In his essay “The Hyper-Criminalization of Black and Latino Male Youth in the Era of Mass Incarceration” Victor M. Rios shares with his readers the stories of three young males of color who have been in and out of juvenile halls since a very young age. All throughout his essay Rios mentions the different sorts of confrontation these young men and those like them have with law enforcement, teachers, guidance counselors and their parents. Rios goes on to say that the reason why those young males have become involved with gang violence and are now on probation is a result of where they have grown up and the way they are portrayed. Rios argues that because these teenagers come from low income communities where gang violence has a high rate the adults that they are surrounded by treat them as if they were criminals from a very young age and that is the cause for them ending up involved in gangs and criminal acts.

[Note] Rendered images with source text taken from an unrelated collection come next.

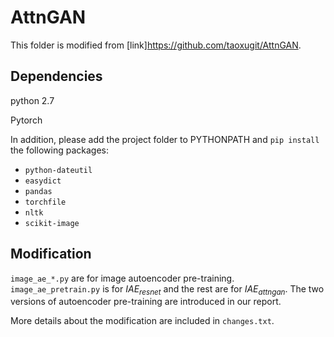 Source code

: # AttnGAN

This folder is modified from [link]https://github.com/taoxugit/AttnGAN.

## Dependencies
python 2.7

Pytorch

In addition, please add the project folder to PYTHONPATH and `pip install` the following packages:
- `python-dateutil`
- `easydict`
- `pandas`
- `torchfile`
- `nltk`
- `scikit-image`

## Modification
`image_ae_*.py` are for image autoencoder pre-training. `image_ae_pretrain.py` is for $IAE_{resnet}$ and the rest are for $IAE_{attngan}$. The two versions of autoencoder pre-training are introduced in our report.

More details about the modification are included in `changes.txt`.
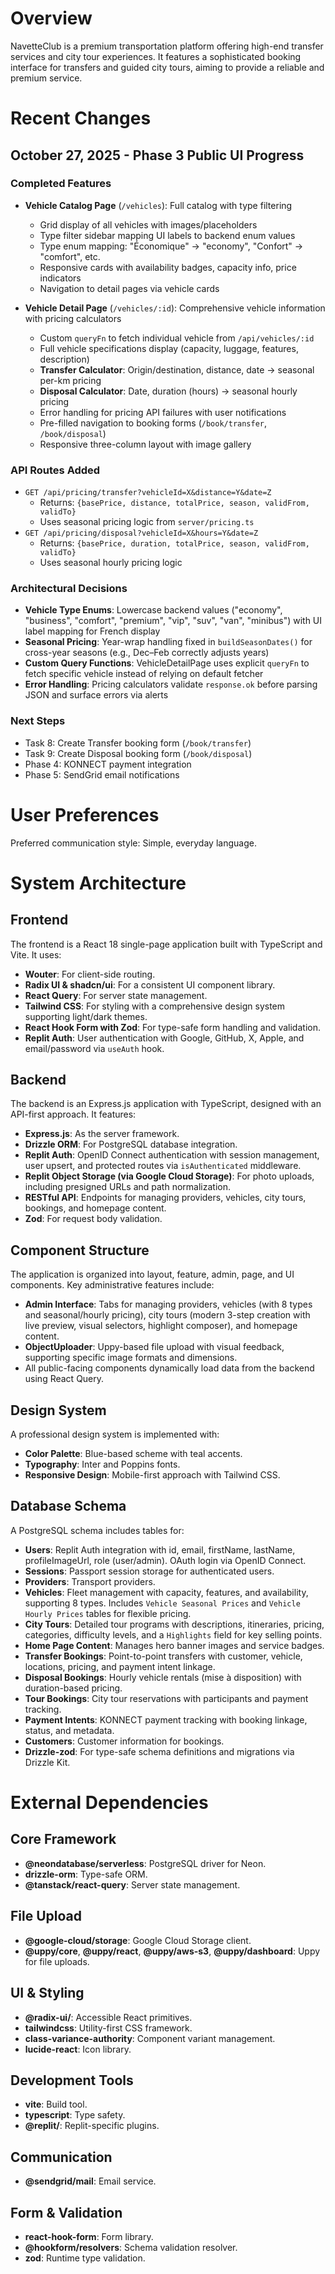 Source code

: # Overview

NavetteClub is a premium transportation platform offering high-end transfer services and city tour experiences. It features a sophisticated booking interface for transfers and guided city tours, aiming to provide a reliable and premium service.

# Recent Changes

## October 27, 2025 - Phase 3 Public UI Progress

### Completed Features
- **Vehicle Catalog Page** (`/vehicles`): Full catalog with type filtering
  - Grid display of all vehicles with images/placeholders
  - Type filter sidebar mapping UI labels to backend enum values
  - Type enum mapping: "Économique" → "economy", "Confort" → "comfort", etc.
  - Responsive cards with availability badges, capacity info, price indicators
  - Navigation to detail pages via vehicle cards
  
- **Vehicle Detail Page** (`/vehicles/:id`): Comprehensive vehicle information with pricing calculators
  - Custom `queryFn` to fetch individual vehicle from `/api/vehicles/:id`
  - Full vehicle specifications display (capacity, luggage, features, description)
  - **Transfer Calculator**: Origin/destination, distance, date → seasonal per-km pricing
  - **Disposal Calculator**: Date, duration (hours) → seasonal hourly pricing
  - Error handling for pricing API failures with user notifications
  - Pre-filled navigation to booking forms (`/book/transfer`, `/book/disposal`)
  - Responsive three-column layout with image gallery

### API Routes Added
- `GET /api/pricing/transfer?vehicleId=X&distance=Y&date=Z`
  - Returns: `{basePrice, distance, totalPrice, season, validFrom, validTo}`
  - Uses seasonal pricing logic from `server/pricing.ts`
- `GET /api/pricing/disposal?vehicleId=X&hours=Y&date=Z`
  - Returns: `{basePrice, duration, totalPrice, season, validFrom, validTo}`
  - Uses seasonal hourly pricing logic

### Architectural Decisions
- **Vehicle Type Enums**: Lowercase backend values ("economy", "business", "comfort", "premium", "vip", "suv", "van", "minibus") with UI label mapping for French display
- **Seasonal Pricing**: Year-wrap handling fixed in `buildSeasonDates()` for cross-year seasons (e.g., Dec–Feb correctly adjusts years)
- **Custom Query Functions**: VehicleDetailPage uses explicit `queryFn` to fetch specific vehicle instead of relying on default fetcher
- **Error Handling**: Pricing calculators validate `response.ok` before parsing JSON and surface errors via alerts

### Next Steps
- Task 8: Create Transfer booking form (`/book/transfer`)
- Task 9: Create Disposal booking form (`/book/disposal`)
- Phase 4: KONNECT payment integration
- Phase 5: SendGrid email notifications

# User Preferences

Preferred communication style: Simple, everyday language.

# System Architecture

## Frontend
The frontend is a React 18 single-page application built with TypeScript and Vite. It uses:
- **Wouter**: For client-side routing.
- **Radix UI & shadcn/ui**: For a consistent UI component library.
- **React Query**: For server state management.
- **Tailwind CSS**: For styling with a comprehensive design system supporting light/dark themes.
- **React Hook Form with Zod**: For type-safe form handling and validation.
- **Replit Auth**: User authentication with Google, GitHub, X, Apple, and email/password via `useAuth` hook.

## Backend
The backend is an Express.js application with TypeScript, designed with an API-first approach. It features:
- **Express.js**: As the server framework.
- **Drizzle ORM**: For PostgreSQL database integration.
- **Replit Auth**: OpenID Connect authentication with session management, user upsert, and protected routes via `isAuthenticated` middleware.
- **Replit Object Storage (via Google Cloud Storage)**: For photo uploads, including presigned URLs and path normalization.
- **RESTful API**: Endpoints for managing providers, vehicles, city tours, bookings, and homepage content.
- **Zod**: For request body validation.

## Component Structure
The application is organized into layout, feature, admin, page, and UI components. Key administrative features include:
- **Admin Interface**: Tabs for managing providers, vehicles (with 8 types and seasonal/hourly pricing), city tours (modern 3-step creation with live preview, visual selectors, highlight composer), and homepage content.
- **ObjectUploader**: Uppy-based file upload with visual feedback, supporting specific image formats and dimensions.
- All public-facing components dynamically load data from the backend using React Query.

## Design System
A professional design system is implemented with:
- **Color Palette**: Blue-based scheme with teal accents.
- **Typography**: Inter and Poppins fonts.
- **Responsive Design**: Mobile-first approach with Tailwind CSS.

## Database Schema
A PostgreSQL schema includes tables for:
- **Users**: Replit Auth integration with id, email, firstName, lastName, profileImageUrl, role (user/admin). OAuth login via OpenID Connect.
- **Sessions**: Passport session storage for authenticated users.
- **Providers**: Transport providers.
- **Vehicles**: Fleet management with capacity, features, and availability, supporting 8 types. Includes `Vehicle Seasonal Prices` and `Vehicle Hourly Prices` tables for flexible pricing.
- **City Tours**: Detailed tour programs with descriptions, itineraries, pricing, categories, difficulty levels, and a `Highlights` field for key selling points.
- **Home Page Content**: Manages hero banner images and service badges.
- **Transfer Bookings**: Point-to-point transfers with customer, vehicle, locations, pricing, and payment intent linkage.
- **Disposal Bookings**: Hourly vehicle rentals (mise à disposition) with duration-based pricing.
- **Tour Bookings**: City tour reservations with participants and payment tracking.
- **Payment Intents**: KONNECT payment tracking with booking linkage, status, and metadata.
- **Customers**: Customer information for bookings.
- **Drizzle-zod**: For type-safe schema definitions and migrations via Drizzle Kit.

# External Dependencies

## Core Framework
- **@neondatabase/serverless**: PostgreSQL driver for Neon.
- **drizzle-orm**: Type-safe ORM.
- **@tanstack/react-query**: Server state management.

## File Upload
- **@google-cloud/storage**: Google Cloud Storage client.
- **@uppy/core**, **@uppy/react**, **@uppy/aws-s3**, **@uppy/dashboard**: Uppy for file uploads.

## UI & Styling
- **@radix-ui/**: Accessible React primitives.
- **tailwindcss**: Utility-first CSS framework.
- **class-variance-authority**: Component variant management.
- **lucide-react**: Icon library.

## Development Tools
- **vite**: Build tool.
- **typescript**: Type safety.
- **@replit/**: Replit-specific plugins.

## Communication
- **@sendgrid/mail**: Email service.

## Form & Validation
- **react-hook-form**: Form library.
- **@hookform/resolvers**: Schema validation resolver.
- **zod**: Runtime type validation. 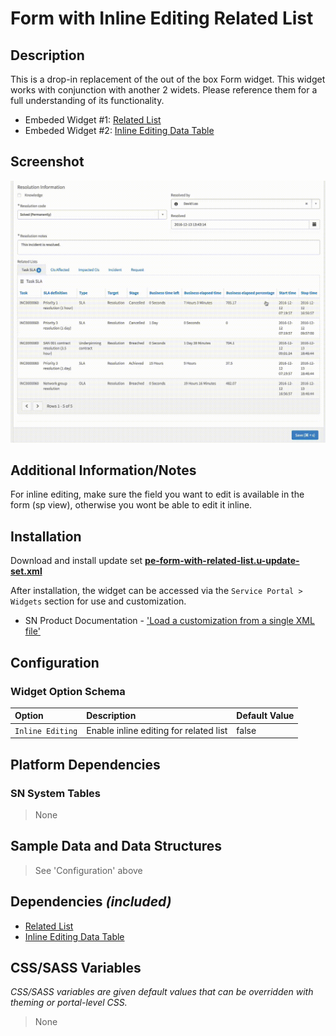 # Form with Inline Editing Related List

## Description
This is a drop-in replacement of the out of the box Form widget. This widget works with conjunction with another 2 widets. Please reference them for a full understanding of its functionality.

* Embeded Widget #1: [Related List](../pe-related-list)
* Embeded Widget #2: [Inline Editing Data Table](../pe-inline-editing-data-table)

## Screenshot

![Form with Related List](../images/pe-form-with-related-list.gif)

## Additional Information/Notes

For inline editing, make sure the field you want to edit is available in the form (sp view), otherwise you wont be able to edit it inline.

## Installation

Download and install update set **[pe-form-with-related-list.u-update-set.xml](https://github.com/platform-experience/serviceportal-widget-library/blob/master/pe-form-with-related-list/pe-form-with-related-list.u-update-set.xml)**

After installation, the widget can be accessed via the `Service Portal > Widgets` section for use and customization.

* SN Product Documentation - ['Load a customization from a single XML file'](https://docs.servicenow.com/bundle/kingston-application-development/page/build/system-update-sets/task/t_SaveAnUpdateSetAsAnXMLFile.html)

## Configuration

### Widget Option Schema

| Option | Description | Default Value |
| :--- | :--- | :--- |
| `Inline Editing` | Enable inline editing for related list   | false |

## Platform Dependencies

### SN System Tables

> None

## Sample Data and Data Structures

> See 'Configuration' above

## Dependencies _(included)_
* [Related List](../pe-related-list)
* [Inline Editing Data Table](../pe-inline-editing-data-table)

## CSS/SASS Variables

_CSS/SASS variables are given default values that can be overridden with theming or portal-level CSS._

> None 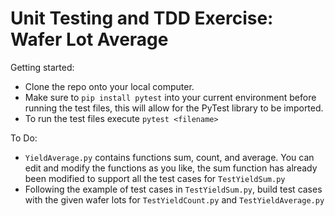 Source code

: # Unit Testing and TDD Exercise: Wafer Lot Average 
Getting started: 
- Clone the repo onto your local computer. 
- Make sure to `pip install pytest`  into your current environment before running the test files, this will allow for the PyTest library to be imported.
- To run the test files execute `pytest <filename>`

To Do:
- `YieldAverage.py` contains functions sum, count, and average. You can edit and modify the functions as you like, the sum function has already been modified to support all the test cases for `TestYieldSum.py`
- Following the example of test cases in `TestYieldSum.py`, build test cases with the given wafer lots for `TestYieldCount.py` and `TestYieldAverage.py` 
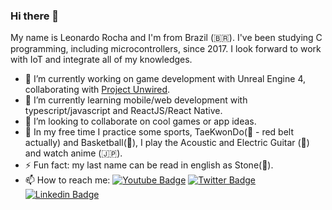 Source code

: ### Hi there 👋

<!-- **Leonardo-Rocha/Leonardo-Rocha** is a ✨ _special_ ✨ repository because its `README.md` (this file) appears on your GitHub profile.-->

My name is Leonardo Rocha  and I'm from Brazil (🇧🇷). I've been studying C programming, including microcontrollers, since 2017. I look forward to work with IoT and integrate all of my knowledges.

- 🔭 I’m currently working on game development with Unreal Engine 4, collaborating with [Project Unwired](https://www.patreon.com/unwiredproject).
- 🌱 I’m currently learning mobile/web development with typescript/javascript and ReactJS/React Native.
- 👯 I’m looking to collaborate on cool games or app ideas.
- 💬 In my free time I practice some sports, TaeKwonDo(🥋  - red belt actually) and Basketball(🏀), I play the Acoustic and Electric Guitar (🎸) and watch anime (🇯🇵). 
- ⚡ Fun fact: my last name can be read in english as Stone(🗿).
- 📫 How to reach me: 
[![Youtube Badge](https://img.shields.io/badge/-Youtube-FF0000?style=flat-square&labelColor=FF0000&logo=youtube&logoColor=white&link=https://www.youtube.com/c/ArtesExatas)](https://www.youtube.com/c/ArtesExatas)
[![Twitter Badge](https://img.shields.io/badge/-Twitter-1ca0f1?style=flat-square&labelColor=1ca0f1&logo=twitter&logoColor=white&link=https://twitter.com/leorstone)](https://twitter.com/leorstone)
[![Linkedin Badge](https://img.shields.io/badge/-LinkedIn-blue?style=flat-square&logo=Linkedin&logoColor=white&link=https://www.linkedin.com/in/leonardo-rocha-br/)](https://www.linkedin.com/in/leonardo-rocha-br/)
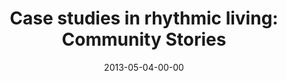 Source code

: ---
layout: message
category: message
series: "Rhythm"
title: "Case studies in rhythmic living: Community Stories"
date: 2013-05-04-00-00
message_id: 785
--- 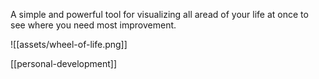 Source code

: A simple and powerful tool for visualizing all aread of your life at once to see where you need most improvement. 

![[assets/wheel-of-life.png]]

[[personal-development]] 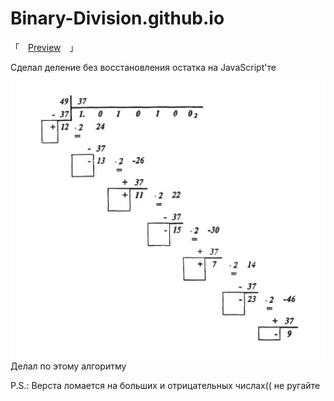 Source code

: # Binary-Division.github.io

「　[Preview](https://ow1omir.github.io/Binary-Division.github.io/)　」

Сделал деление без восстановления остатка на JavaScript'те

![скрин1](https://github.com/Ow1omir/Binary-Division.github.io/blob/main/img/firstScreenSht.jpg)
Делал по этому алгоритму

P.S.: Верста ломается на больших и отрицательных числах(( не ругайте

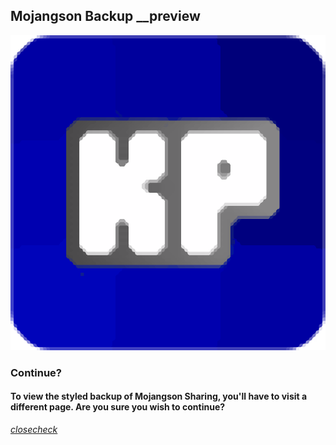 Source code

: ## Mojangson Backup __preview
<div class="project-changelog nbt"><a class="avatar"><img class="material-icons navigate" src="/assets/images/icon.png"></a><h3 id="changelog" class="discordname">Continue?</h3><h4 id="notes">To view the styled backup of Mojangson Sharing, you'll have to visit a different page. Are you sure you wish to continue?</h4><element><div class="navigation" style="margin-bottom:10px"><a href="../"><i class="material-icons navigate">close</i></a><a href="https://toolbox.kee7702.tk/Mojangson"><i class="material-icons navigate">check</i></a></div></element></div>
<head><style>blockquote>h5 { line-height:0!important } </style></head>
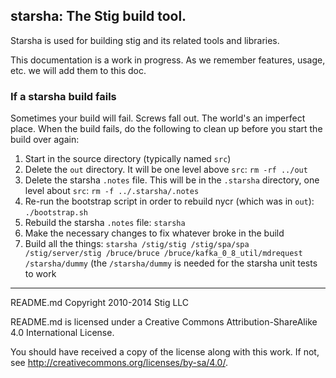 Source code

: ## starsha: The Stig build tool.

Starsha is used for building stig and its related tools and libraries.

This documentation is a work in progress. As we remember features, usage, etc. we will add them to this doc.

### If a starsha build fails

Sometimes your build will fail. Screws fall out. The world's an imperfect place. When the build fails, do the following to clean up before you start the build over again:

1. Start in the source directory (typically named `src`)
1. Delete the `out` directory. It will be one level above `src`: `rm -rf ../out`
1. Delete the starsha `.notes` file. This will be in the `.starsha` directory, one level about `src`: `rm -f ../.starsha/.notes`
1. Re-run the bootstrap script in order to rebuild nycr (which was in `out`): `./bootstrap.sh`
1. Rebuild the starsha `.notes` file: `starsha`
1. Make the necessary changes to fix whatever broke in the build
1. Build all the things: `starsha /stig/stig /stig/spa/spa /stig/server/stig /bruce/bruce /bruce/kafka_0_8_util/mdrequest /starsha/dummy` (the `/starsha/dummy` is needed for the starsha unit tests to work

-----

README.md Copyright 2010-2014 Stig LLC

README.md is licensed under a Creative Commons Attribution-ShareAlike 4.0 International License.

You should have received a copy of the license along with this work. If not, see <http://creativecommons.org/licenses/by-sa/4.0/>.
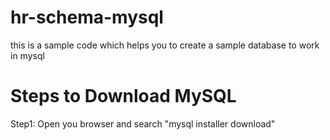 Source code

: # hr-schema-mysql
this is a sample code which helps you to create a sample database to work in mysql
# Steps to Download MySQL 
Step1:
Open you browser and search "mysql installer download"
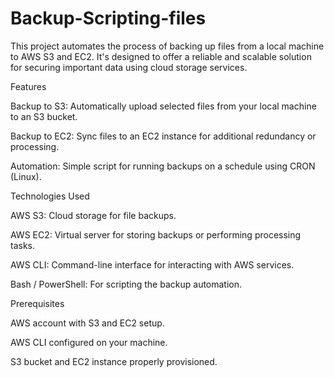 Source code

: # Backup-Scripting-files
This project automates the process of backing up files from a local machine to AWS S3 and EC2. It's designed to offer a reliable and scalable solution for securing important data using cloud storage services.

Features

Backup to S3: Automatically upload selected files from your local machine to an S3 bucket.

Backup to EC2: Sync files to an EC2 instance for additional redundancy or processing.

Automation: Simple script for running backups on a schedule using CRON (Linux).

Technologies Used

AWS S3: Cloud storage for file backups.

AWS EC2: Virtual server for storing backups or performing processing tasks.

AWS CLI: Command-line interface for interacting with AWS services.

Bash / PowerShell: For scripting the backup automation.

Prerequisites

AWS account with S3 and EC2 setup.

AWS CLI configured on your machine.

S3 bucket and EC2 instance properly provisioned.
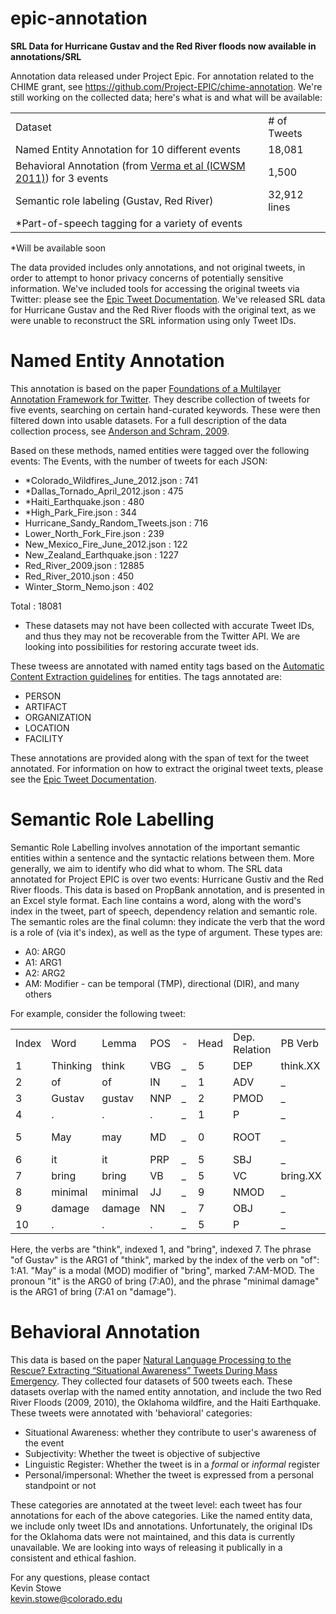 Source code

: # epic-annotation
**SRL Data for Hurricane Gustav and the Red River floods now available in annotations/SRL**

Annotation data released under Project Epic. For annotation related to the CHIME grant, see https://github.com/Project-EPIC/chime-annotation. We're still working on the collected data; here's what is and what will be available:

<table>
  <tr><td>Dataset</td><td># of Tweets</td></tr>
  <tr><td>Named Entity Annotation for 10 different events</td><td>18,081</tr>
  <tr><td>Behavioral Annotation (from  <a href="http://www.aaai.org/ocs/index.php/ICWSM/ICWSM11/paper/download/2834/3282">Verma et al (ICWSM 2011)</a>) for 3 events</td><td>1,500</td></tr>
  <tr><td>Semantic role labeling (Gustav, Red River)</td><td>32,912 lines</tr>
  <tr><td>*Part-of-speech tagging for a variety of events</td><td/></tr>
</table>
*Will be available soon<br>

The data provided includes only annotations, and not original tweets, in order to attempt to honor privacy concerns of potentially sensitive information. We've included tools for accessing the original tweets via Twitter: please see the <a href="https://github.com/Project-EPIC/epic-annotation/blob/master/Epic%20Tweet%20Documentation.pdf">Epic Tweet Documentation</a>. We've released SRL data for Hurricane Gustav and the Red River floods with the original text, as we were unable to reconstruct the SRL information using only Tweet IDs.


# Named Entity Annotation
This annotation is based on the paper <a href="http://www.lrec-conf.org/proceedings/lrec2012/pdf/1008_Paper.pdf">Foundations of a Multilayer Annotation Framework for Twitter</a>. They describe collection of tweets for five events, searching on certain hand-curated keywords. These were then filtered down into usable datasets. For a full description of the data collection process, see <a href="https://ieeexplore.ieee.org/document/6032533">Anderson and Schram, 2009</a>.

Based on these methods, named entities were tagged over the following events:
The Events, with the number of tweets for each JSON:
<ul>
  <li>*Colorado_Wildfires_June_2012.json : 741</li>
<li>*Dallas_Tornado_April_2012.json : 475</li>
<li>*Haiti_Earthquake.json : 480</li>
<li>*High_Park_Fire.json : 344</li>
<li>Hurricane_Sandy_Random_Tweets.json : 716</li>
<li>Lower_North_Fork_Fire.json : 239</li>
<li>New_Mexico_Fire_June_2012.json : 122</li>
<li>New_Zealand_Earthquake.json : 1227</li>
<li>Red_River_2009.json : 12885</li>
<li>Red_River_2010.json : 450</li>
<li>Winter_Storm_Nemo.json : 402</li>
</ul>

Total : 18081

* These datasets may not have been collected with accurate Tweet IDs, and thus they may not be recoverable from the Twitter API. We are looking into possibilities for restoring
accurate tweet ids.

These tweess are annotated with named entity tags based on the <a href="https://www.ldc.upenn.edu/sites/www.ldc.upenn.edu/files/english-entities-guidelines-v6.6.pdf">Automatic Content Extraction guidelines</a> for entities. The tags annotated are:

<ul>
  <li>PERSON</li>
  <li>ARTIFACT</li>
  <li>ORGANIZATION</li>
  <li>LOCATION</li>
  <li>FACILITY</li>
</ul>
 These annotations are provided along with the span of text for the tweet annotated. For information on how to extract the original tweet texts, please see the <a href="https://github.com/Project-EPIC/epic-annotation/blob/master/Epic%20Tweet%20Documentation.pdf">Epic Tweet Documentation</a>.

# Semantic Role Labelling

Semantic Role Labelling involves annotation of the important semantic entities within a sentence and the syntactic relations between them. More generally, we aim to identify who did what to whom. The SRL data annotated for Project EPIC is over two events: Hurricane Gustiv and the Red River floods. This data is based on PropBank annotation, and is presented in an Excel style format. Each line contains a word, along with the word's index in the tweet, part of speech, dependency relation and semantic role. The semantic roles are the final column: they indicate the verb that the word is a role of (via it's index), as well as the type of argument. These types are:

<ul>
  <li>A0: ARG0</li>
  <li>A1: ARG1</li>
  <li>A2: ARG2</li>
  <li>AM: Modifier - can be temporal (TMP), directional (DIR), and many others</li>
</ul>

For example, consider the following tweet:<br/>

<table>
  <tr><td>Index</td><td>Word</td><td>Lemma</td><td>POS</td><td>-</td><td>Head</td><td>Dep. Relation</td><td>PB Verb</td><td>Semantic Role</td></tr>
<tr><td>1</td><td>Thinking</td><td>think</td><td>VBG</td><td>_</td><td>5</td><td>DEP</td><td>think.XX</td><td>_</td></tr>
<tr><td>2</td><td>of</td><td>of</td><td>IN</td><td>_</td><td>1</td><td>ADV</td><td>_</td><td>1:A1</td></tr>
<tr><td>3</td><td>Gustav</td><td>gustav</td><td>NNP</td><td>_</td><td>2</td><td>PMOD</td><td>_</td><td>_</td></tr>
  <tr><td>4</td><td>.</td><td>.</td><td>.</td><td>_</td><td>1</td><td>P</td><td>_</td><td>_</td></tr>
<tr><td>5</td><td>May</td><td>may</td><td>MD</td><td>_</td><td>0</td><td>ROOT</td><td>_</td><td>7:AM-MOD</td></tr>
<tr><td>6</td><td>it</td><td>it</td><td>PRP</td><td>_</td><td>5</td><td>SBJ</td><td>_</td><td>7:A0</td></tr>
<tr><td>7</td><td>bring</td><td>bring</td><td>VB</td><td>_</td><td>5</td><td>VC</td><td>bring.XX</td><td>_</td></tr>
<tr><td>8</td><td>minimal</td><td>minimal</td><td>JJ</td><td>_</td><td>9</td><td>NMOD</td><td>_</td><td>_</td></tr>
<tr><td>9</td><td>damage</td><td>damage</td><td>NN</td><td>_</td><td>7</td><td>OBJ</td><td>_</td><td>7:A1</td></tr>
  <tr><td>10</td><td>.</td><td>.</td><td>.</td><td>_</td><td>5</td><td>P</td><td>_</td><td>_</td></tr>
  </table>

Here, the verbs are "think", indexed 1, and "bring", indexed 7. The phrase "of Gustav" is the ARG1 of "think", marked by the index of the verb on "of": 1:A1. "May" is a modal (MOD) modifier of "bring", marked 7:AM-MOD. The pronoun "it" is the ARG0 of bring (7:A0), and the phrase "minimal damage" is the ARG1 of bring (7:A1 on "damage").



# Behavioral Annotation
This data is based on the paper <a href="https://pdfs.semanticscholar.org/7867/159013a9c10661fbfe8619a9c1cc76c3012c.pdf">Natural Language Processing to the Rescue? Extracting “Situational Awareness” Tweets During Mass Emergency</a>. They collected four datasets of 500 tweets each. These datasets overlap with the named entity annotation, and include the two Red River Floods (2009, 2010), the Oklahoma wildfire, and the Haiti Earthquake. These tweets were annotated with 'behavioral' categories:

<ul>
  <li>Situational Awareness: whether they contribute to user's awareness of the event </li>
  <li>Subjectivity: Whether the tweet is objective of subjective</li>
  <li>Linguistic Register: Whether the tweet is in a <em>formal</em> or <em>informal</em> register</li>
  <li>Personal/impersonal: Whether the tweet is expressed from a personal standpoint or not</li>
</ul>

These categories are annotated at the tweet level: each tweet has four annotations for each of the above categories. Like the named entity data, we include only tweet IDs and annotations. Unfortunately, the original IDs for the Oklahoma dats were not maintained, and this data is currently unavailable. We are looking into ways of releasing it publically in a consistent and ethical fashion.


For any questions, please contact<br>
Kevin Stowe<br>
kevin.stowe@colorado.edu<br>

About 26.6% of all Latinos in the United States live in poverty, children who are born into these families are born with several disadvantages that they cannot change for example, living in low income communities and attending school with low graduation rates and very low test scores. Although these children and teenagers cannot change the families that they are born into and their families economic situation one thing that they can change is how they let those factors influence their lives. The reason why very few Latinos go on to continue a higher level of education after high school is because they allow themselves to be taken out by a system that has always been against them. They blame all those around them for their actions which led them to being involved in gangs, and dropping out of school.
I do agree with Rios’s argument that being treated as criminals because they come from Barrios and Ghettos is wrong however, the adults cannot be blamed for how the children of those communities turn out. One of the major problems with the those teens who end up involved with gangs and criminal acts is that they start to act as gang members and engage in criminal acts to teach those that see them a lesson yet they don’t stop to realize that all they are doing is hurting themselves. Rios gives the example of Jose who is annoyed at the fact that his mother, teacher and his parole officer are always checking up on him and do not trust that he will make good decisions. The problem with this example is that he is complaining that they do not trust him but the only one who is at fault there is Jose because he made the decision to get involved with a gang and has been in and out of juvenile hall since the age of thirteen, he has proved to the adults around him that he cannot be trusted to make good decision because he continues to make bad decisions.
Rios defends the teenagers instead of realizing that the only ones who are at fault are the teenagers for acting like children when they are told not to do something and they go and do it anyway because they are curious. The teenagers that Rios interviewed as well as those like them think they are teaching the system a lesson by becoming criminals, if they could only understand that the only lesson that they are giving to them is that they were right and that treating them as criminals was right all along because that is what they ended up to be. In order for the for the teenagers to truly teach the “system” a lesson would be for them to do the complete opposite of what they are doing now which would be for them to finish high school, go on to college and graduate and become something, for them to do something with their lives so that they can one day have a family and that their children do not grow up in the same neighborhood where they did and were treated as criminals.